Data extracted from a collection
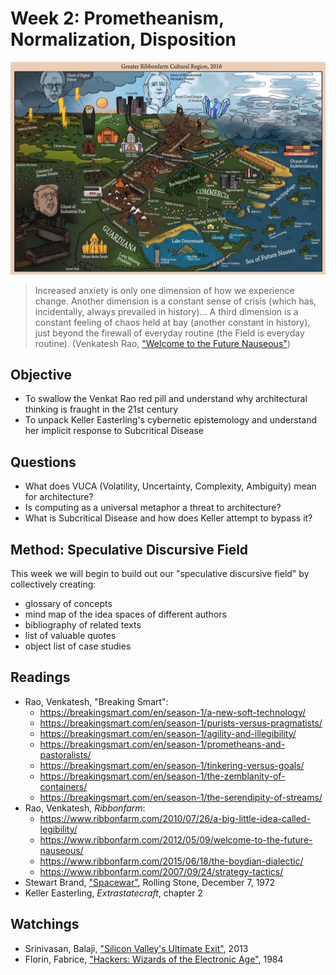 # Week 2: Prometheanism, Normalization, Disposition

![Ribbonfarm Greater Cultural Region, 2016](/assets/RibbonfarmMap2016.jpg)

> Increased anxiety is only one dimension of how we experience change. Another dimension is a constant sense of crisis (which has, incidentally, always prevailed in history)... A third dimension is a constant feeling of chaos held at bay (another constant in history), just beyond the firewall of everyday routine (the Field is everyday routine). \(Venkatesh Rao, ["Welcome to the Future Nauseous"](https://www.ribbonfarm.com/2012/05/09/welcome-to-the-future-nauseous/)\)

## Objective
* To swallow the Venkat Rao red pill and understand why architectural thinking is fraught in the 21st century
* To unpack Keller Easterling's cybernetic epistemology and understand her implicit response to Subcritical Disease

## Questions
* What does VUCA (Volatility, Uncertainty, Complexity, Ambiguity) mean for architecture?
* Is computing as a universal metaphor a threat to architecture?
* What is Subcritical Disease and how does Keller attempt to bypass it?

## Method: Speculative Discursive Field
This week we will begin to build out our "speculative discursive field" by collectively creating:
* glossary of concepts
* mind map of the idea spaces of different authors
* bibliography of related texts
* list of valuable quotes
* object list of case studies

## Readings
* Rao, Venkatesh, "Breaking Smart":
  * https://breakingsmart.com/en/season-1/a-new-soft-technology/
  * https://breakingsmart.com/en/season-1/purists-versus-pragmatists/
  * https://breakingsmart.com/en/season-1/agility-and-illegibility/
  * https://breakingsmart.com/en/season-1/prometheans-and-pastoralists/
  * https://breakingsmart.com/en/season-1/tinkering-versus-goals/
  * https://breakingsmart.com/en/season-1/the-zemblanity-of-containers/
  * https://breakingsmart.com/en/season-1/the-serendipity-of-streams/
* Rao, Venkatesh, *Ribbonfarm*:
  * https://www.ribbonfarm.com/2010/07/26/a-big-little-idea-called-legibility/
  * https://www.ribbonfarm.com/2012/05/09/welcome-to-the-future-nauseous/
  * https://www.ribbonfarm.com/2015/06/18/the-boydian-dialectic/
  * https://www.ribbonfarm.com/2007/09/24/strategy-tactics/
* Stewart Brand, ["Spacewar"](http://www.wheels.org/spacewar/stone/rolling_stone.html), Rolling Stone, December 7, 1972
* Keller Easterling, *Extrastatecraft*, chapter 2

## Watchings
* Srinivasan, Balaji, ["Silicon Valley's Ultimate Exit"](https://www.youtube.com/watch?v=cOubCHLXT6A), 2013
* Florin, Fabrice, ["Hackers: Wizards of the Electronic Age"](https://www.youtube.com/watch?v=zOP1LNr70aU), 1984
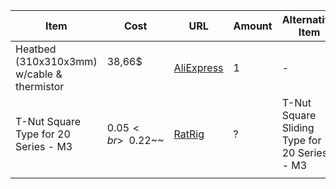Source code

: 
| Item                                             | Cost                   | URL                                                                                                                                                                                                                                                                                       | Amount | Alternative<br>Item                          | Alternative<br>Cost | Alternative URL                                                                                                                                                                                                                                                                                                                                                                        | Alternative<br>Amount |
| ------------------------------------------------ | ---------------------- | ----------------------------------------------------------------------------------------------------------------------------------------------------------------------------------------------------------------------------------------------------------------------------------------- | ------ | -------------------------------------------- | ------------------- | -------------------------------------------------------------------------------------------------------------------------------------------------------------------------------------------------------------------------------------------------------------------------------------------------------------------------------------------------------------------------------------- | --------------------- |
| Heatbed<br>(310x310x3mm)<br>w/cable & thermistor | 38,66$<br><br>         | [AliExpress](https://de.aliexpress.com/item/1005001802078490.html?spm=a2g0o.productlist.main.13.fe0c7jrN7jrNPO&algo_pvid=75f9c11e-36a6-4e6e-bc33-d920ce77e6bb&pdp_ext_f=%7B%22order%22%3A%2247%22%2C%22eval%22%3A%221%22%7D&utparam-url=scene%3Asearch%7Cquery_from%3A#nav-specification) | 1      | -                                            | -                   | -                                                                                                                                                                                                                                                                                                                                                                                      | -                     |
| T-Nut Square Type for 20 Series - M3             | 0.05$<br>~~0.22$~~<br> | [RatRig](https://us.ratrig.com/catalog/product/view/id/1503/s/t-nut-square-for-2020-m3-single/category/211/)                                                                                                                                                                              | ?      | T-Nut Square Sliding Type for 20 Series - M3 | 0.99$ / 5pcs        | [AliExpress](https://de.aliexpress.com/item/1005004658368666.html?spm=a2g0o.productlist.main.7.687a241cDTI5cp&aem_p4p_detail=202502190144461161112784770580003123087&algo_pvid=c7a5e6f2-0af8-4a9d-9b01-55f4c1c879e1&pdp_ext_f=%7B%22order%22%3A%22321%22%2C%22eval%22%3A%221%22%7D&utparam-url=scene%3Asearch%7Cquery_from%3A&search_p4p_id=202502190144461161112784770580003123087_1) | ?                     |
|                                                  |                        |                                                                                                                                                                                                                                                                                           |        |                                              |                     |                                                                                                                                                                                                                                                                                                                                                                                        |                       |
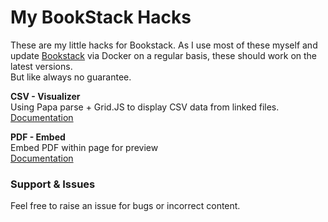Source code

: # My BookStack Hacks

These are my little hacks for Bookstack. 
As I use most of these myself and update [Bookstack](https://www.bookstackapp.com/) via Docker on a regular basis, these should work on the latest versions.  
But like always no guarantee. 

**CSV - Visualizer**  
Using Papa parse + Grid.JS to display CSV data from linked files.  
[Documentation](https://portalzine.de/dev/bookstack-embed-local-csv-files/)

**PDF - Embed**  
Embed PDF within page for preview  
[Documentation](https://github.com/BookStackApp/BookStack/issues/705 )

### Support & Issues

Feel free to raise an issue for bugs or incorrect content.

* * *

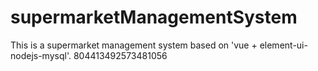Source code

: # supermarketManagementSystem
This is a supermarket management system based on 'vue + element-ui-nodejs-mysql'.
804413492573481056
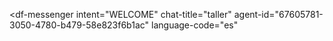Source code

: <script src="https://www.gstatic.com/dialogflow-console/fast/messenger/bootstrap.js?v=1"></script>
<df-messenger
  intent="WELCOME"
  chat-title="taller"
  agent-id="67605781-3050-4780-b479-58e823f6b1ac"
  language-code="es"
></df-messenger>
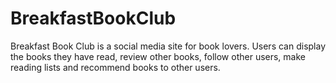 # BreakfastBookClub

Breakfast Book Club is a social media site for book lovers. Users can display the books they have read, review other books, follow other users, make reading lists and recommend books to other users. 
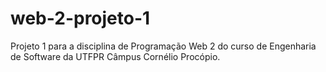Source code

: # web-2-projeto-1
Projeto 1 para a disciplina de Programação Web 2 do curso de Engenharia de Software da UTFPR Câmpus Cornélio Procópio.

* * *

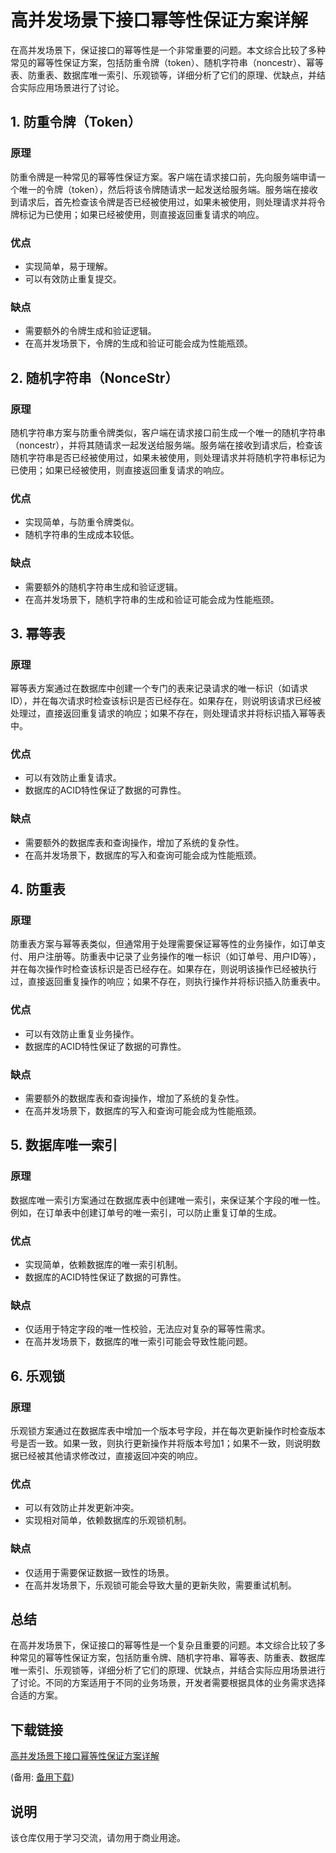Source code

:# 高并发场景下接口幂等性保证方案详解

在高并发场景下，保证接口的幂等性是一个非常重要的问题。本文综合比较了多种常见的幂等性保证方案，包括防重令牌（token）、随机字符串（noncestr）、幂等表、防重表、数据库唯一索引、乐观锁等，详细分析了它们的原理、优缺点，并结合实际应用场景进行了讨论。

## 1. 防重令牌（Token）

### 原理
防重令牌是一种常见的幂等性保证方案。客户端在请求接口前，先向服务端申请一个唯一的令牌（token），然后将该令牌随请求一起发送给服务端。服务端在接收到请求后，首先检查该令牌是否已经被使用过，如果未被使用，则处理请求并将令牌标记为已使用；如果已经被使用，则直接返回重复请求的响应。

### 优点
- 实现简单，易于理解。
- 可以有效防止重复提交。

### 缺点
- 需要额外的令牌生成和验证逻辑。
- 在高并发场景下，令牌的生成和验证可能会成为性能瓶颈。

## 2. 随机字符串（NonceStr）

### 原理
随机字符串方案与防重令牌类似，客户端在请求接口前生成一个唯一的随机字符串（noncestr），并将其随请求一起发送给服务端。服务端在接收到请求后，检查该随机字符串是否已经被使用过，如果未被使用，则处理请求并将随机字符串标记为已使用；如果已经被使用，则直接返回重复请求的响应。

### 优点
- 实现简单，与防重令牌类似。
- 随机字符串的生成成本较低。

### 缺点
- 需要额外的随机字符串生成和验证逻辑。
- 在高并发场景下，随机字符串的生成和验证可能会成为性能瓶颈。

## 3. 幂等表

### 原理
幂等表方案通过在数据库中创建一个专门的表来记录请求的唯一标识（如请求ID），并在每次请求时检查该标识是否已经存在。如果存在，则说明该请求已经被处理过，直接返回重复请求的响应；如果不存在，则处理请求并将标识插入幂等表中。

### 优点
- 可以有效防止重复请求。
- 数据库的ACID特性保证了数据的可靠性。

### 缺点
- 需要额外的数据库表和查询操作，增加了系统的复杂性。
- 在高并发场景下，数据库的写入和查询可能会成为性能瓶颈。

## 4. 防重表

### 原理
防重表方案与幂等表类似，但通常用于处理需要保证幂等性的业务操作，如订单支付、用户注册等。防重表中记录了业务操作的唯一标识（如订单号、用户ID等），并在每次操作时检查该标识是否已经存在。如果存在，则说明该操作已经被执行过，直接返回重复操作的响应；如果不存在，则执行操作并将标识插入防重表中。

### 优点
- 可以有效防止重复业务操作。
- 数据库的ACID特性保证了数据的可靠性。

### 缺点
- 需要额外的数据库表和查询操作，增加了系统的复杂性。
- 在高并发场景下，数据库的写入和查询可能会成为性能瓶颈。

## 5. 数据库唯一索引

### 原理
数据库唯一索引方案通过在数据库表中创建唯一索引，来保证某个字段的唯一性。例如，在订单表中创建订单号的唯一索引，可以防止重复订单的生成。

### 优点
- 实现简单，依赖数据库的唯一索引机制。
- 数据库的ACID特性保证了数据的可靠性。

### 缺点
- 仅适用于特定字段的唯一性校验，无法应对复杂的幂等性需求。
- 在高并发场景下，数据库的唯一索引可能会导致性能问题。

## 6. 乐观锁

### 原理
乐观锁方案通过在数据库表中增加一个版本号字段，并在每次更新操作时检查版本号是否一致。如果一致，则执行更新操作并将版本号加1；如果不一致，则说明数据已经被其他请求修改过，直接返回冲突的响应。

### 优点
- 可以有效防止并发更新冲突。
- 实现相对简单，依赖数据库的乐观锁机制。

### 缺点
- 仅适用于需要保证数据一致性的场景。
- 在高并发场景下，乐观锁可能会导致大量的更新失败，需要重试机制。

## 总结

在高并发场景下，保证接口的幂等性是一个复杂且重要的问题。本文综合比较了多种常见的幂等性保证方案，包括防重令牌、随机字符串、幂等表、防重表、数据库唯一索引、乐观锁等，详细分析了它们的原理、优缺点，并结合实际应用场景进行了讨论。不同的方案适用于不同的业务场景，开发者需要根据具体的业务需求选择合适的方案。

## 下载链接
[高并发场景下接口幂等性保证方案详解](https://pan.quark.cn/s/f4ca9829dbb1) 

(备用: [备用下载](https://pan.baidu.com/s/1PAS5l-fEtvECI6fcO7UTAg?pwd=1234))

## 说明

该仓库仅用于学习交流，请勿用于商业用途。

[WHAT THE TASK REQUIRES] Show the lines of the records that include the string "Venkatesh".

[ANSWER TO THE PROBLEM]
> Increased anxiety is only one dimension of how we experience change. Another dimension is a constant sense of crisis (which has, incidentally, always prevailed in history)... A third dimension is a constant feeling of chaos held at bay (another constant in history), just beyond the firewall of everyday routine (the Field is everyday routine). \(Venkatesh Rao, ["Welcome to the Future Nauseous"](https://www.ribbonfarm.com/2012/05/09/welcome-to-the-future-nauseous/)\)
* Rao, Venkatesh, "Breaking Smart":
* Rao, Venkatesh, *Ribbonfarm*:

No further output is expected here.